このページの要点
- 2型糖尿病は遺伝的素因+生活習慣(過食・運動不足・肥満)で発症する最も多い糖尿病です。
- 主な病態は「インスリン抵抗性(効きにくい)」+「インスリン分泌低下」です。
- 治療の基本は食事・運動・薬物療法。早期介入で進行を抑えられます。
2型糖尿病とはどんな病気か
2型糖尿病は、遺伝的ななりやすさ(体質)に、過食・運動不足・体重増加(内臓脂肪)・加齢などの環境因子が重なって起こることが多い糖尿病です。[1][2]
糖尿病の大部分は2型糖尿病で、全体の約90〜95%を占めるとされています。[1][2]
2型糖尿病(最も多いタイプ)
糖尿病の大部分は2型糖尿病で、全体の約90〜95%を占めるとされています。[1][2]
2型糖尿病の土台になる重要な病態は、主に次の2つです。
- インスリン抵抗性(インスリンが効きにくい)
- インスリン分泌低下(膵β細胞の働きが弱くなる)
とくに、体重増加や内臓脂肪の増加、運動不足などでインスリンの効き目が落ちる(=インスリン抵抗性の増大)ことは、2型糖尿病の理解と対策の中心になります。

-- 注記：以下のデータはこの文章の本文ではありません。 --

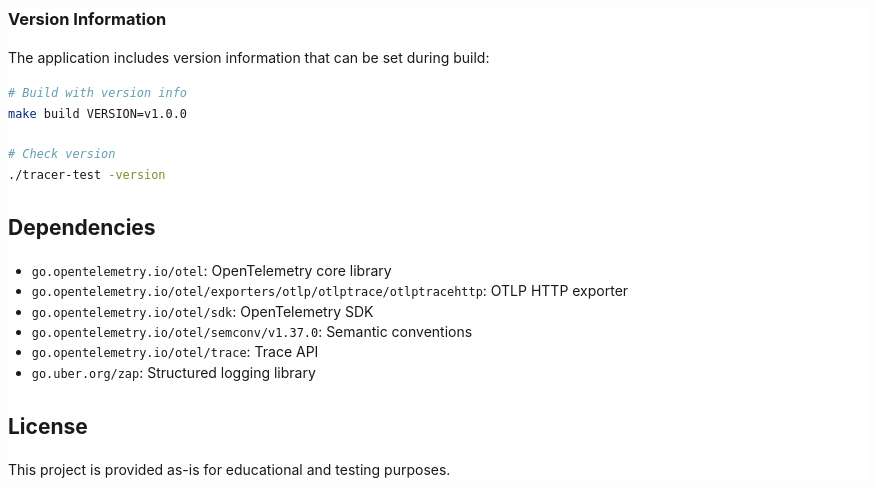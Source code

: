 ### Version Information
The application includes version information that can be set during build:
```bash
# Build with version info
make build VERSION=v1.0.0

# Check version
./tracer-test -version
```

## Dependencies

- `go.opentelemetry.io/otel`: OpenTelemetry core library
- `go.opentelemetry.io/otel/exporters/otlp/otlptrace/otlptracehttp`: OTLP HTTP exporter
- `go.opentelemetry.io/otel/sdk`: OpenTelemetry SDK
- `go.opentelemetry.io/otel/semconv/v1.37.0`: Semantic conventions
- `go.opentelemetry.io/otel/trace`: Trace API
- `go.uber.org/zap`: Structured logging library

## License

This project is provided as-is for educational and testing purposes.

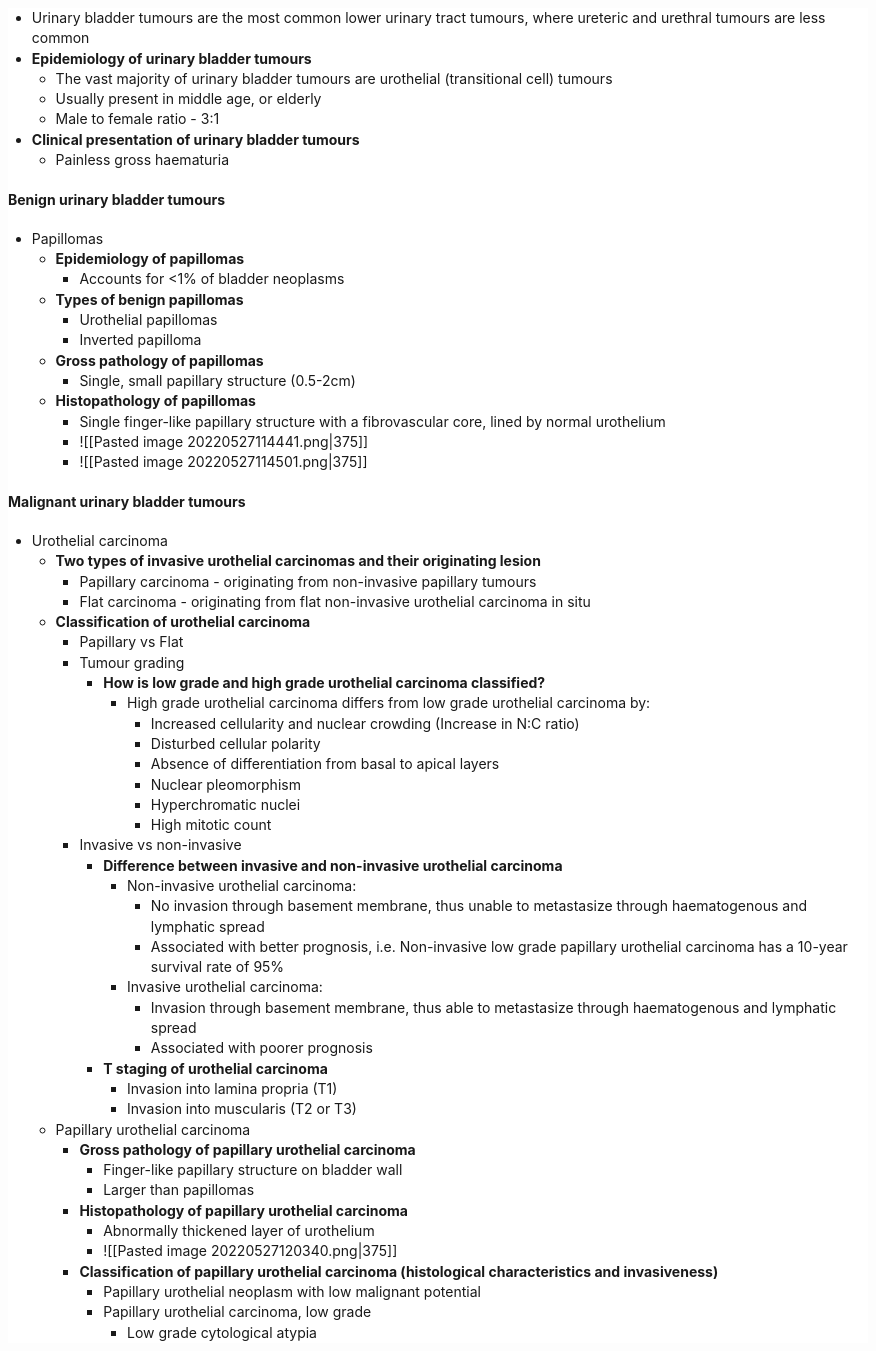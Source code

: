 - Urinary bladder tumours are the most common lower urinary tract tumours, where ureteric and urethral tumours are less common
- **Epidemiology of urinary bladder tumours**
	- The vast majority of urinary bladder tumours are urothelial (transitional cell) tumours
	- Usually present in middle age, or elderly
	- Male to female ratio - 3:1
- **Clinical presentation of urinary bladder tumours**
	- Painless gross haematuria
#### Benign urinary bladder tumours
- Papillomas
	- **Epidemiology of papillomas**
		- Accounts for <1% of bladder neoplasms
	- **Types of benign papillomas**
		- Urothelial papillomas
		- Inverted papilloma
	- **Gross pathology of papillomas**
		- Single, small papillary structure (0.5-2cm)
	- **Histopathology of papillomas**
		- Single finger-like papillary structure with a fibrovascular core, lined by normal urothelium
		- ![[Pasted image 20220527114441.png|375]]
		- ![[Pasted image 20220527114501.png|375]]
#### Malignant urinary bladder tumours
- Urothelial carcinoma
	- **Two types of invasive urothelial carcinomas and their originating lesion**
		- Papillary carcinoma - originating from non-invasive papillary tumours
		- Flat carcinoma - originating from flat non-invasive urothelial carcinoma in situ
	- **Classification of urothelial carcinoma**
		- Papillary vs Flat
		- Tumour grading
			- **How is low grade and high grade urothelial carcinoma classified?**
				- High grade urothelial carcinoma differs from low grade urothelial carcinoma by:
					- Increased cellularity and nuclear crowding (Increase in N:C ratio)
					- Disturbed cellular polarity
					- Absence of differentiation from basal to apical layers
					- Nuclear pleomorphism
					- Hyperchromatic nuclei
					- High mitotic count
		- Invasive vs non-invasive
			- **Difference between invasive and non-invasive urothelial carcinoma**
				- Non-invasive urothelial carcinoma:
					- No invasion through basement membrane, thus unable to metastasize through haematogenous and lymphatic spread
					- Associated with better prognosis, i.e. Non-invasive low grade papillary urothelial carcinoma has a 10-year survival rate of 95%
				- Invasive urothelial carcinoma:
					- Invasion through basement membrane, thus able to metastasize through haematogenous and lymphatic spread
					- Associated with poorer prognosis
			- **T staging of urothelial carcinoma**
				- Invasion into lamina propria (T1)
				- Invasion into muscularis (T2 or T3)
	- Papillary urothelial carcinoma
		- **Gross pathology of papillary urothelial carcinoma**
			- Finger-like papillary structure on bladder wall
			- Larger than papillomas
		- **Histopathology of papillary urothelial carcinoma**
			- Abnormally thickened layer of urothelium
			- ![[Pasted image 20220527120340.png|375]]
		- **Classification of papillary urothelial carcinoma (histological characteristics and invasiveness)**
			- Papillary urothelial neoplasm with low malignant potential
			- Papillary urothelial carcinoma, low grade
				- Low grade cytological atypia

[1][2]
「まずはインスリン抵抗性を整理したい」方は
インスリン抵抗性をご参照ください。
なお、インスリンは膵臓で作られるホルモンで、血糖を下げる働きがあります(詳しくは
インスリンとは)。
インスリンの作用の仕方は
インスリンの働きがわかると糖尿病がわかるに解説しています。
2型糖尿病の患者さんの体の中では何が起きているのか?
2型糖尿病では、主に次の2つが組み合わさって起こります(割合は人によって異なります)。[1]

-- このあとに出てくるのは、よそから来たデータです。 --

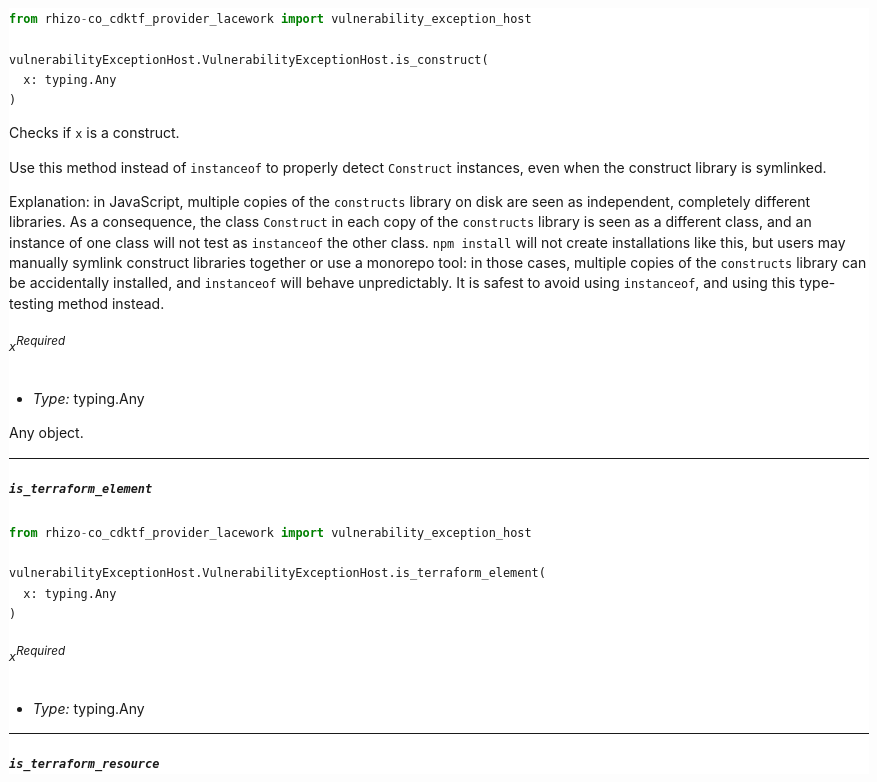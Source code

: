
 ```python
from rhizo-co_cdktf_provider_lacework import vulnerability_exception_host

vulnerabilityExceptionHost.VulnerabilityExceptionHost.is_construct(
  x: typing.Any
)
```

Checks if `x` is a construct.

Use this method instead of `instanceof` to properly detect `Construct`
instances, even when the construct library is symlinked.

Explanation: in JavaScript, multiple copies of the `constructs` library on
disk are seen as independent, completely different libraries. As a
consequence, the class `Construct` in each copy of the `constructs` library
is seen as a different class, and an instance of one class will not test as
`instanceof` the other class. `npm install` will not create installations
like this, but users may manually symlink construct libraries together or
use a monorepo tool: in those cases, multiple copies of the `constructs`
library can be accidentally installed, and `instanceof` will behave
unpredictably. It is safest to avoid using `instanceof`, and using
this type-testing method instead.

###### `x`<sup>Required</sup> <a name="x" id="rhizo-co-terraform-provider-lacework.vulnerabilityExceptionHost.VulnerabilityExceptionHost.isConstruct.parameter.x"></a>

- *Type:* typing.Any

Any object.

---

##### `is_terraform_element` <a name="is_terraform_element" id="rhizo-co-terraform-provider-lacework.vulnerabilityExceptionHost.VulnerabilityExceptionHost.isTerraformElement"></a>

```python
from rhizo-co_cdktf_provider_lacework import vulnerability_exception_host

vulnerabilityExceptionHost.VulnerabilityExceptionHost.is_terraform_element(
  x: typing.Any
)
```

###### `x`<sup>Required</sup> <a name="x" id="rhizo-co-terraform-provider-lacework.vulnerabilityExceptionHost.VulnerabilityExceptionHost.isTerraformElement.parameter.x"></a>

- *Type:* typing.Any

---

##### `is_terraform_resource` <a name="is_terraform_resource" id="rhizo-co-terraform-provider-lacework.vulnerabilityExceptionHost.VulnerabilityExceptionHost.isTerraformResource"></a>
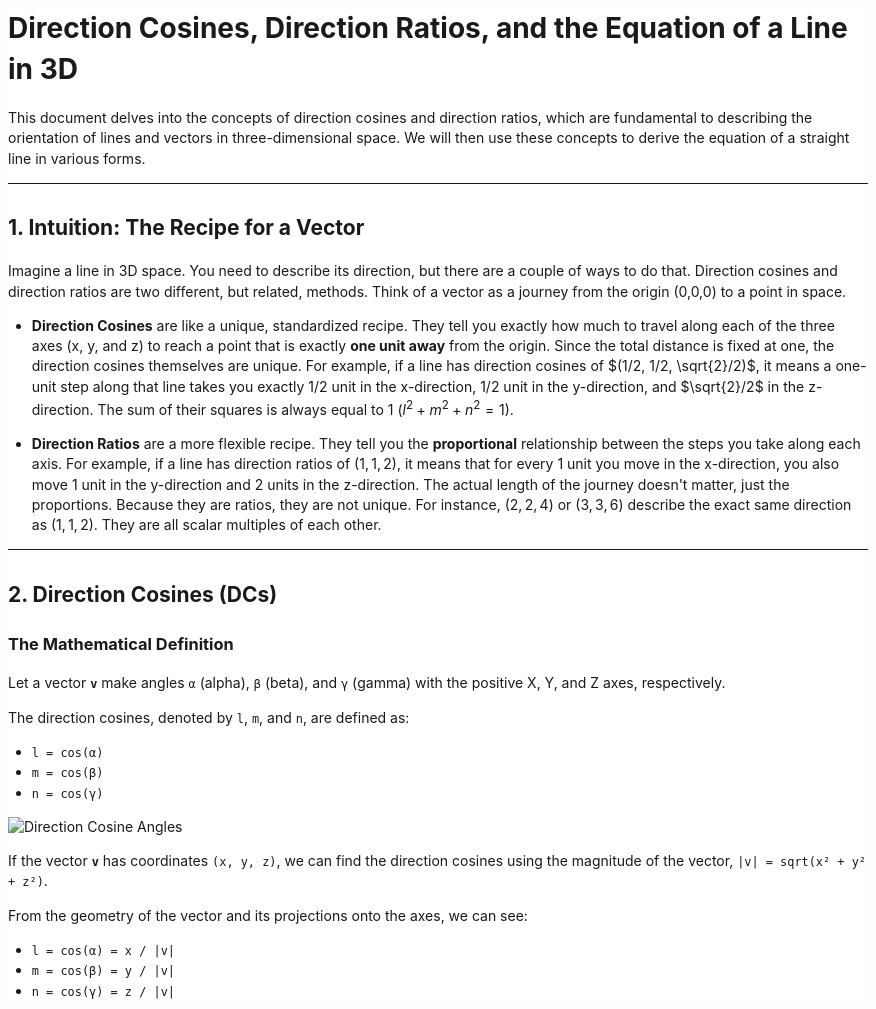 # Direction Cosines, Direction Ratios, and the Equation of a Line in 3D

This document delves into the concepts of direction cosines and direction ratios, which are fundamental to describing the orientation of lines and vectors in three-dimensional space. We will then use these concepts to derive the equation of a straight line in various forms.

---

## 1. Intuition: The Recipe for a Vector

Imagine a line in 3D space. You need to describe its direction, but there are a couple of ways to do that. Direction cosines and direction ratios are two different, but related, methods. Think of a vector as a journey from the origin (0,0,0) to a point in space.

*   **Direction Cosines** are like a unique, standardized recipe. They tell you exactly how much to travel along each of the three axes (x, y, and z) to reach a point that is exactly **one unit away** from the origin. Since the total distance is fixed at one, the direction cosines themselves are unique. For example, if a line has direction cosines of $(1/2, 1/2, \sqrt{2}/2)$, it means a one-unit step along that line takes you exactly $1/2$ unit in the x-direction, $1/2$ unit in the y-direction, and $\sqrt{2}/2$ in the z-direction. The sum of their squares is always equal to 1 ($l^2 + m^2 + n^2 = 1$).

*   **Direction Ratios** are a more flexible recipe. They tell you the **proportional** relationship between the steps you take along each axis. For example, if a line has direction ratios of $(1, 1, 2)$, it means that for every 1 unit you move in the x-direction, you also move 1 unit in the y-direction and 2 units in the z-direction. The actual length of the journey doesn't matter, just the proportions. Because they are ratios, they are not unique. For instance, $(2, 2, 4)$ or $(3, 3, 6)$ describe the exact same direction as $(1, 1, 2)$. They are all scalar multiples of each other.

---

## 2. Direction Cosines (DCs)

### The Mathematical Definition

Let a vector **`v`** make angles `α` (alpha), `β` (beta), and `γ` (gamma) with the positive X, Y, and Z axes, respectively.

The direction cosines, denoted by `l`, `m`, and `n`, are defined as:

-   `l = cos(α)`
-   `m = cos(β)`
-   `n = cos(γ)`

![Direction Cosine Angles](https://i.imgur.com/8Y4M3F1.png)

If the vector **`v`** has coordinates `(x, y, z)`, we can find the direction cosines using the magnitude of the vector, `|v| = sqrt(x² + y² + z²)`.

From the geometry of the vector and its projections onto the axes, we can see:

-   `l = cos(α) = x / |v|`
-   `m = cos(β) = y / |v|`
-   `n = cos(γ) = z / |v|`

臨床では、インスリンが十分に出ているのに抵抗性が強い方もいれば、1型糖尿病を疑うほどインスリン分泌が低い方もいて、まさに十人十色です。[1]
一般に、体質(遺伝的素因)がある方に、肥満・運動不足・食べすぎといった生活習慣が重なると、まずインスリン抵抗性が目立つようになります。[2]
その段階では膵臓が頑張ってインスリンを多く分泌しますが、長い目で見ると膵β細胞の負担が増え、インスリン分泌低下が進行して糖尿病が顕在化していく、という流れで説明されます。[1]

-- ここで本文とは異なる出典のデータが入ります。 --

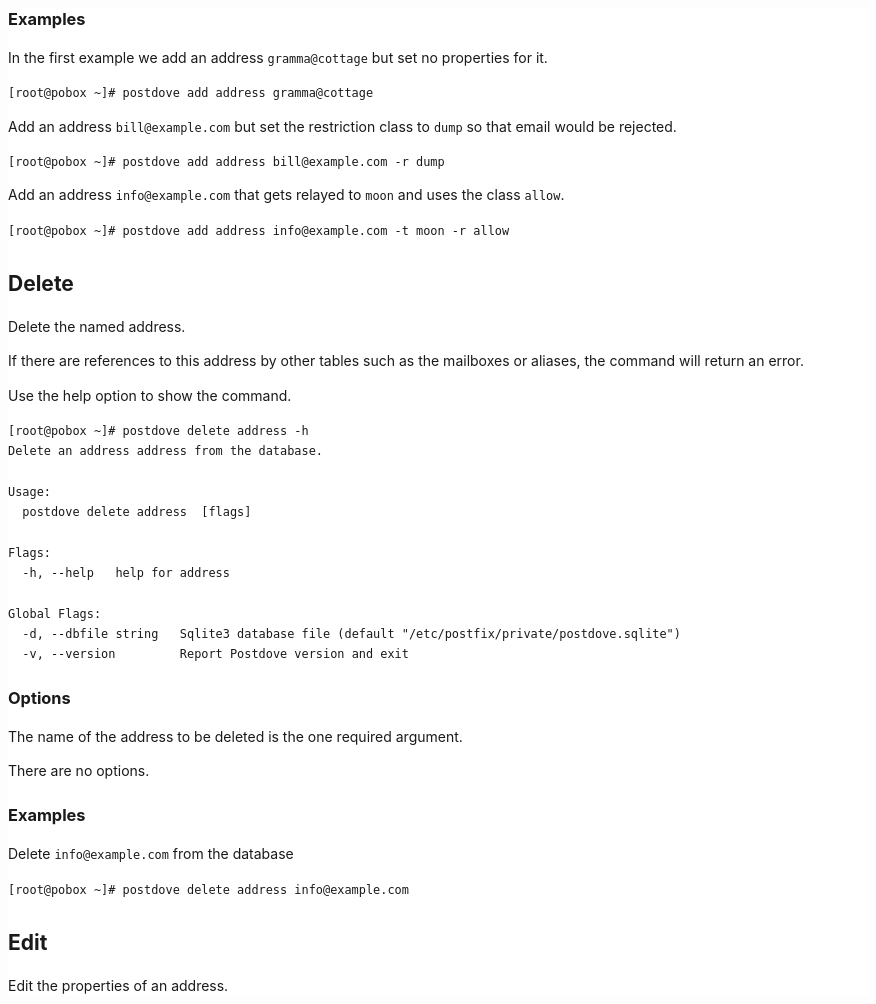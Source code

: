 ### Examples
In the first example we add an address `gramma@cottage` but set no properties for it.
```
[root@pobox ~]# postdove add address gramma@cottage
```

Add an address `bill@example.com` but set the restriction class to `dump` so that email would be rejected.
```
[root@pobox ~]# postdove add address bill@example.com -r dump
```

Add an address `info@example.com` that gets relayed to `moon` and uses the class `allow`.
```
[root@pobox ~]# postdove add address info@example.com -t moon -r allow
```

## Delete
Delete the named address.

If there are references to this address by other tables such as the mailboxes or aliases,
the command will return an error.

Use the help option to show the command.
```
[root@pobox ~]# postdove delete address -h
Delete an address address from the database.

Usage:
  postdove delete address  [flags]

Flags:
  -h, --help   help for address

Global Flags:
  -d, --dbfile string   Sqlite3 database file (default "/etc/postfix/private/postdove.sqlite")
  -v, --version         Report Postdove version and exit

```

### Options
The name of the address to be deleted is the one required argument.

There are no options.

### Examples
Delete `info@example.com` from the database
```
[root@pobox ~]# postdove delete address info@example.com
```

## Edit
Edit the properties of an address.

そのため2型糖尿病の治療は、必然的に「インスリン抵抗性」と「インスリン分泌低下」を意識して組み立てます。[1]
治療の柱は、一般に「食事」「運動」「薬物療法(内服薬、GLP-1受容体作動薬、必要に応じてインスリンなど)」です。[1]
1型糖尿病か2型糖尿病かはどうしたらわかるのか
1型糖尿病と2型糖尿病では、治療方針が大きく変わります。
そのため、必要に応じて血液検査(膵島関連自己抗体、Cペプチドなど)を組み合わせて評価します。[3][4]
検査が未実施のまま「内服だけ」で進めてしまうと、本来インスリンが必要な病型(例:1型)では十分な効果が得られず、血糖が悪化する可能性があります。
不安がある方は、主治医に「病型評価(1型/2型の鑑別)も含めて相談したい」とお伝えください。[3][4]
引用(参考文献)
- American Diabetes Association. Diagnosis and Classification of Diabetes: Standards of Care in Diabetes—2026(Type 2 diabetes accounts for 90–95% of all diabetes)
https://diabetesjournals.org/… - International Diabetes Federation (IDF). Diabetes Facts & Figures(Over 90% of people with diabetes have type 2 diabetes)
https://idf.org/… - 日本糖尿病学会. 糖尿病診療ガイドライン2024(診断の考え方 等)
https://www.jds.or.jp/… - 日本糖尿病学会. 小児・思春期糖尿病コンセンサス・ガイドライン2024(1型糖尿病と膵島関連自己抗体 等)
https://www.jds.or.jp/…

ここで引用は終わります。